The explanation varies by story. Some brownies are thrilled to find their new clothes. In fact, it seems to go to their head a little.
In the German story of The Elves and the Shoemaker, the elves sing, 
"Now we are boys so fine to see,
Why should we longer cobblers be?"
In a similar tale, the household fairy's cry is, "Pixie fine, Pixie gay, Pixie now will run away."

More often, though, it is simply a taboo and even the best way to drive off an unwanted brownie. "Here’s a cloak and here’s a hood! The Cauld Lad of Hilton will do no more good!" Another rhyme goes, “Gie Brownie coat, gie Brownie sark, Ye'se get nae mair o' Brownie's wark!”

In some variations they'll leave if you pay them anything – food counts too. 
Keightley's Fairy Mythology explains that Brownies do their work out of generosity and are greatly turned off by anything that would look like payment or a bribe. (And in some places, like Berwickshire, England, it's less voluntary and they simply cannot take payment, being appointed by God to be the pro bono "servants of mankind".)
However, they’ll accept gifts that are given discreetly. Clothes or fancy food are too much, but a simple bowl of cream and honeycomb left quietly somewhere out of the way will be gladly accepted.
He gives an example of a woman making an outfit for her brownie and making the mistake of calling out to let him know it’s there. This prompts him to say, “A new mantle and a new hood; Poor Brownie! ye'll ne'er do mair gude!”

Often the implication is that the brownie is deeply insulted by the gift - as with Puck, who would "chafe exceedingly" at the compassion of those who laid out clothes alongside the milk and bread he preferred. "What have we here? Hemton hamten, here will I never more tread nor stampen."

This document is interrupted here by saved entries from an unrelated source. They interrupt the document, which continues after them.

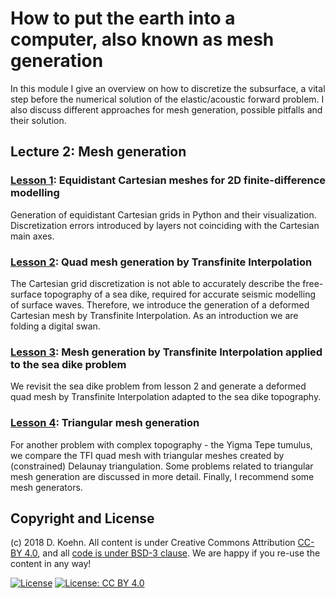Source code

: # How to put the earth into a computer, also known as mesh generation

In this module I give an overview on how to discretize the subsurface, a vital step before the numerical solution of the elastic/acoustic forward problem. 
I also discuss different approaches for mesh generation, possible pitfalls and their solution.

## Lecture 2: Mesh generation

### [Lesson 1](http://nbviewer.ipython.org/urls/github.com/daniel-koehn/Theory-of-seismic-waves-II/tree/master/02_Mesh_generation/1_Cartesian_Finite_Difference_grid.ipynb): Equidistant Cartesian meshes for 2D finite-difference modelling

Generation of equidistant Cartesian grids in Python and their visualization. Discretization errors introduced by layers not coinciding with the Cartesian main axes. 

### [Lesson 2](http://nbviewer.ipython.org/urls/github.com/daniel-koehn/Theory-of-seismic-waves-II/tree/master/02_Mesh_generation/2_Quad_mesh_TFI_intro.ipynb): Quad mesh generation by Transfinite Interpolation

The Cartesian grid discretization is not able to accurately describe the free-surface topography of a sea dike, required for accurate seismic modelling of surface waves. Therefore, we introduce the generation of a deformed 
Cartesian mesh by Transfinite Interpolation. As an introduction we are folding a digital swan.

### [Lesson 3](http://nbviewer.ipython.org/urls/github.com/daniel-koehn/Theory-of-seismic-waves-II/tree/master/02_Mesh_generation/3_Quad_mesh_TFI_sea_dike.ipynb):  Mesh generation by Transfinite Interpolation applied to the sea dike problem

We revisit the sea dike problem from lesson 2 and generate a deformed quad mesh by Transfinite Interpolation adapted to the sea dike topography.

### [Lesson 4](http://nbviewer.ipython.org/urls/github.com/daniel-koehn/Theory-of-seismic-waves-II/tree/master/02_Mesh_generation/4_Tri_mesh_delaunay_yigma_tepe.ipynb): Triangular mesh generation

For another problem with complex topography - the Yigma Tepe tumulus, we compare the TFI quad mesh with triangular meshes created by (constrained) Delaunay triangulation. Some problems related to triangular mesh generation 
are discussed in more detail. Finally, I recommend some mesh generators.


## Copyright and License

(c) 2018 D. Koehn. All content is under Creative Commons Attribution [CC-BY 4.0](https://creativecommons.org/licenses/by/4.0/legalcode.txt), and all [code is under BSD-3 clause](https://github.com/engineersCode/EngComp/blob/master/LICENSE). We are happy if you re-use the content in any way!

[![License](https://img.shields.io/badge/License-BSD%203--Clause-blue.svg)](https://opensource.org/licenses/BSD-3-Clause) [![License: CC BY 4.0](https://img.shields.io/badge/License-CC%20BY%204.0-lightgrey.svg)](https://creativecommons.org/licenses/by/4.0/)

Alternately, in The mad Pranks and merry Jests of Robin Goodfellow, a maid makes the mistake of leaving him a waistcoat instead of food. Big problem.
Because thou layest me himpen hampen
I will neither bolt nor stampen:
'Tis not your garments, new or old,
That Robin loves: I feel no cold.
Had you left me milk or cream,
You should have had a pleasing dream:
Because you left no drop or crum,
Robin never more will come. 
(Keightley 288)

In "hempen hampen," hemp would be the coarse cloth that the clothes are made from. This may link to another variant, where the brownie is fine with the idea of clothes - it's the shoddy material that offends him. In a Lincolnshire version, the brownie announces, “Had you given me linen gear, I would have served you many a year.” 

​Another explanation is that giving him clothes says you’ve seen him. You would have to wait up late at night and spy on him to know what he's wearing. He's happy with his rags, thank you very much. 

On the other hand, in a tale from the Scottish Highlands, the brownie welcomed the idea of clothes and would regularly make bargains with the house-servants. The agreement was for him to do the winter’s threshing in exchange for a coat and hood that he liked. However, when they laid out the clothes ahead of time, and he grabbed them and took off, with the words “Brownie has got a  cowl and coat, and never more will work a jot" (Keightley).

Most of these are either gleeful and self-satisfied, or insulted and angry. However, in one story the brownie sounds quite sad. On the Isle of Man, the story is that a brownielike creature called the Phynnodderee helped in moving some stones. The grateful owner left some clothes for him in the glen where he lived. Upon finding them, the Phynnodderee cried,
Cap for the head, alas, poor head!
Coat for the back, alas, poor back!
Breeches for the breech, alas, poor breech!
If these be all thine, thine cannot be the merry glen of Rushen. (Keightley)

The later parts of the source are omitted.